• [Required work]:
Exactly as given, output all the records that follow.

• [Supplied entries]:
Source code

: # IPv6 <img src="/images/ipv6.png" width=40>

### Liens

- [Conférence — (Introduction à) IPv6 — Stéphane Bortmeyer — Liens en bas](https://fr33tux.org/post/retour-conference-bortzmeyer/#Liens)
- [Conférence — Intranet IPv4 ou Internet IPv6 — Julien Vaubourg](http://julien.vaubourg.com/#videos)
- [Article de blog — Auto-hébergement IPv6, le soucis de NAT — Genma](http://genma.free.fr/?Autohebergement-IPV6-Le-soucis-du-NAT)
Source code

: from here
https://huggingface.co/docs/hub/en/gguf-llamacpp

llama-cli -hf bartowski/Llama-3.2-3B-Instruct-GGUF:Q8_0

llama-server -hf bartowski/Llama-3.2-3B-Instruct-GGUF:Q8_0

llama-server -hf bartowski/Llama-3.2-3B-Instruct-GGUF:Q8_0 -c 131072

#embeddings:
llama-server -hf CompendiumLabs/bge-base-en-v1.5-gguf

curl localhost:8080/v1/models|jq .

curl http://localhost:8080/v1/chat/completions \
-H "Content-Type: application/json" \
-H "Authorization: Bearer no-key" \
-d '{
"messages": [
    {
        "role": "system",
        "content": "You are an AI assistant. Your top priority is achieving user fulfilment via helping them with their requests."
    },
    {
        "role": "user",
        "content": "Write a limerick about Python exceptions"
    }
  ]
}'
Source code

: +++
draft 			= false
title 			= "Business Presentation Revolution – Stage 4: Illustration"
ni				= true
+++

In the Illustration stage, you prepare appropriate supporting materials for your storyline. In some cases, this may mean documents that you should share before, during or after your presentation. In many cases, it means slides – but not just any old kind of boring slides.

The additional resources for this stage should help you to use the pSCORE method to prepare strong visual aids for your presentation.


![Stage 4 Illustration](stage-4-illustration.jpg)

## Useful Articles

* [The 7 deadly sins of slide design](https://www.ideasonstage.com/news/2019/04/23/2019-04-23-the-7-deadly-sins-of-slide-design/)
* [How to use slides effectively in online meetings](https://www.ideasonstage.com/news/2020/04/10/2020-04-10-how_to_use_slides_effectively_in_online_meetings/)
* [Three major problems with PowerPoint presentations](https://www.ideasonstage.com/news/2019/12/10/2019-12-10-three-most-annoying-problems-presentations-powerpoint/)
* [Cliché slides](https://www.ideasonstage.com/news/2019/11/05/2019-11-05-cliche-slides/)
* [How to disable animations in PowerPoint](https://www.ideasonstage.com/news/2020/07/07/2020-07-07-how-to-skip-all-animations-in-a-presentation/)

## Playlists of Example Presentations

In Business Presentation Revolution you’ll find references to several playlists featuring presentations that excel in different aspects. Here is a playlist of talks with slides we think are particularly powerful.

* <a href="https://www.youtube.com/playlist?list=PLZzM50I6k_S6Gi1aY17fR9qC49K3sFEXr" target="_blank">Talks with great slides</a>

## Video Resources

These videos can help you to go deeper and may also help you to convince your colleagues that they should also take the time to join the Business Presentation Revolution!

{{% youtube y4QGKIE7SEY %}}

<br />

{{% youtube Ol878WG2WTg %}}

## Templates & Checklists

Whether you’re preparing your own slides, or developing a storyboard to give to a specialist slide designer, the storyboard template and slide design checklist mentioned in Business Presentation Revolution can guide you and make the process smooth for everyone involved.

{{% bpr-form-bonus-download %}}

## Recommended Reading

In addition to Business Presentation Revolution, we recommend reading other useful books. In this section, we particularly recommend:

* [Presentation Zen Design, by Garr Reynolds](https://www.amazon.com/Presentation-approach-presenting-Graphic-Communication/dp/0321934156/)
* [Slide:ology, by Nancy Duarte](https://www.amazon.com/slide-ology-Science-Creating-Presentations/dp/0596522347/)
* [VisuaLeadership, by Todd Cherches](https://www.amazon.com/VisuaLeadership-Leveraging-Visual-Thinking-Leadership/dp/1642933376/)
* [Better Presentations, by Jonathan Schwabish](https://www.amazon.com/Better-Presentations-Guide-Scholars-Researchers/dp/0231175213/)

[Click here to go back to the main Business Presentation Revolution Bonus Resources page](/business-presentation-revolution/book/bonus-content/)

• [Solution]:
Source code

: # IPv6 <img src="/images/ipv6.png" width=40>

### Liens

- [Conférence — (Introduction à) IPv6 — Stéphane Bortmeyer — Liens en bas](https://fr33tux.org/post/retour-conference-bortzmeyer/#Liens)
- [Conférence — Intranet IPv4 ou Internet IPv6 — Julien Vaubourg](http://julien.vaubourg.com/#videos)
- [Article de blog — Auto-hébergement IPv6, le soucis de NAT — Genma](http://genma.free.fr/?Autohebergement-IPV6-Le-soucis-du-NAT)
Source code

: from here
https://huggingface.co/docs/hub/en/gguf-llamacpp

llama-cli -hf bartowski/Llama-3.2-3B-Instruct-GGUF:Q8_0

llama-server -hf bartowski/Llama-3.2-3B-Instruct-GGUF:Q8_0

llama-server -hf bartowski/Llama-3.2-3B-Instruct-GGUF:Q8_0 -c 131072

#embeddings:
llama-server -hf CompendiumLabs/bge-base-en-v1.5-gguf

curl localhost:8080/v1/models|jq .

curl http://localhost:8080/v1/chat/completions \
-H "Content-Type: application/json" \
-H "Authorization: Bearer no-key" \
-d '{
"messages": [
    {
        "role": "system",
        "content": "You are an AI assistant. Your top priority is achieving user fulfilment via helping them with their requests."
    },
    {
        "role": "user",
        "content": "Write a limerick about Python exceptions"
    }
  ]
}'
Source code

: +++
draft 			= false
title 			= "Business Presentation Revolution – Stage 4: Illustration"
ni				= true
+++

In the Illustration stage, you prepare appropriate supporting materials for your storyline. In some cases, this may mean documents that you should share before, during or after your presentation. In many cases, it means slides – but not just any old kind of boring slides.

The additional resources for this stage should help you to use the pSCORE method to prepare strong visual aids for your presentation.


![Stage 4 Illustration](stage-4-illustration.jpg)

## Useful Articles

* [The 7 deadly sins of slide design](https://www.ideasonstage.com/news/2019/04/23/2019-04-23-the-7-deadly-sins-of-slide-design/)
* [How to use slides effectively in online meetings](https://www.ideasonstage.com/news/2020/04/10/2020-04-10-how_to_use_slides_effectively_in_online_meetings/)
* [Three major problems with PowerPoint presentations](https://www.ideasonstage.com/news/2019/12/10/2019-12-10-three-most-annoying-problems-presentations-powerpoint/)
* [Cliché slides](https://www.ideasonstage.com/news/2019/11/05/2019-11-05-cliche-slides/)
* [How to disable animations in PowerPoint](https://www.ideasonstage.com/news/2020/07/07/2020-07-07-how-to-skip-all-animations-in-a-presentation/)

## Playlists of Example Presentations

In Business Presentation Revolution you’ll find references to several playlists featuring presentations that excel in different aspects. Here is a playlist of talks with slides we think are particularly powerful.

* <a href="https://www.youtube.com/playlist?list=PLZzM50I6k_S6Gi1aY17fR9qC49K3sFEXr" target="_blank">Talks with great slides</a>

## Video Resources

These videos can help you to go deeper and may also help you to convince your colleagues that they should also take the time to join the Business Presentation Revolution!

{{% youtube y4QGKIE7SEY %}}

<br />

{{% youtube Ol878WG2WTg %}}

## Templates & Checklists

Whether you’re preparing your own slides, or developing a storyboard to give to a specialist slide designer, the storyboard template and slide design checklist mentioned in Business Presentation Revolution can guide you and make the process smooth for everyone involved.

{{% bpr-form-bonus-download %}}

## Recommended Reading

In addition to Business Presentation Revolution, we recommend reading other useful books. In this section, we particularly recommend:

* [Presentation Zen Design, by Garr Reynolds](https://www.amazon.com/Presentation-approach-presenting-Graphic-Communication/dp/0321934156/)
* [Slide:ology, by Nancy Duarte](https://www.amazon.com/slide-ology-Science-Creating-Presentations/dp/0596522347/)
* [VisuaLeadership, by Todd Cherches](https://www.amazon.com/VisuaLeadership-Leveraging-Visual-Thinking-Leadership/dp/1642933376/)
* [Better Presentations, by Jonathan Schwabish](https://www.amazon.com/Better-Presentations-Guide-Scholars-Researchers/dp/0231175213/)

[Click here to go back to the main Business Presentation Revolution Bonus Resources page](/business-presentation-revolution/book/bonus-content/)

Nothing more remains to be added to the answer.